**Material for this task**
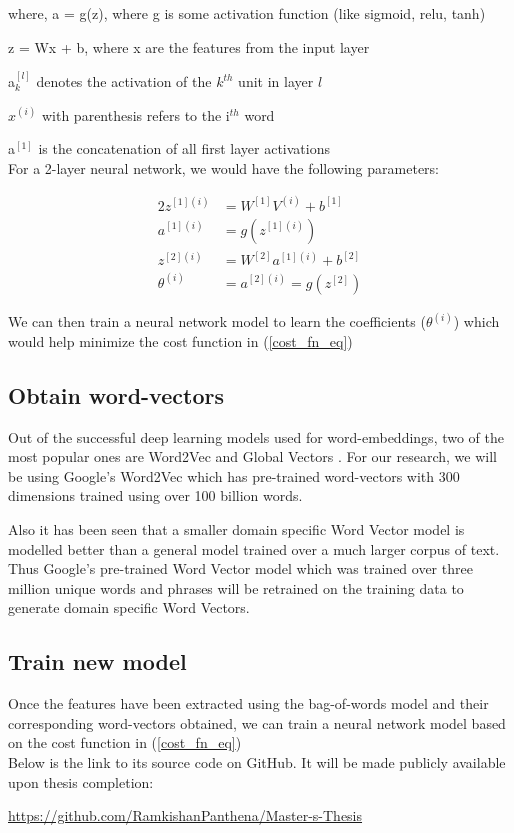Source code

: \noindent where, a = g(z), where g is some activation function (like sigmoid, relu, tanh)

\quad\quad z = Wx + b, where x are the features from the input layer

\quad\quad a$^{[l]}_{k}$ denotes the activation of the $k^{th}$ unit in layer $l$

\quad\quad $x^{(i)}$ with parenthesis refers to the i$^{th}$ word

\quad\quad a$^{[1]}$ is the concatenation of all first layer activations\\

\noindent For a 2-layer neural network, we would have the following parameters:

\begin{alignat}{2}
z^{[1](i)} & = W^{[1]}V^{(i)} + b^{[1]}\\
a^{[1](i)} & = g(z^{[1](i)})\\
z^{[2](i)} & = W^{[2]}a^{[1](i)} + b^{[2]}\\
\theta^{(i)} & = a^{[2](i)} = g(z^{[2]})
\end{alignat}

\noindent We can then train a neural network model to learn the coefficients ($\theta^{(i)}$) which would help minimize the cost function in (\ref{cost_fn_eq})


\subsection{Obtain word-vectors}

Out of the successful deep learning models used for word-embeddings, two of the most popular ones are Word2Vec \cite{le2014distributed} and Global Vectors \cite{pennington2014glove}. For our research, we will be using Google's Word2Vec which has pre-trained word-vectors with 300 dimensions trained using over 100 billion words. 

Also it has been seen that a smaller domain specific Word Vector model is modelled better than a general model trained over a much larger corpus of text. Thus Google's pre-trained Word Vector model which was trained over three million unique words and phrases will be retrained on the training data to generate domain specific Word Vectors.

\subsection{Train new model}

Once the features have been extracted using the bag-of-words model and their corresponding word-vectors obtained, we can train a neural network model based on the cost function in (\ref{cost_fn_eq})\\

\noindent Below is the link to its source code on GitHub. It will be made publicly available upon thesis completion:

\noindent \url{https://github.com/RamkishanPanthena/Master-s-Thesis}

**Action item**
Read the lines above. Gather those in which the string "trained" is found.

**Completed exercise**
Out of the successful deep learning models used for word-embeddings, two of the most popular ones are Word2Vec \cite{le2014distributed} and Global Vectors \cite{pennington2014glove}. For our research, we will be using Google's Word2Vec which has pre-trained word-vectors with 300 dimensions trained using over 100 billion words. 
Also it has been seen that a smaller domain specific Word Vector model is modelled better than a general model trained over a much larger corpus of text. Thus Google's pre-trained Word Vector model which was trained over three million unique words and phrases will be retrained on the training data to generate domain specific Word Vectors.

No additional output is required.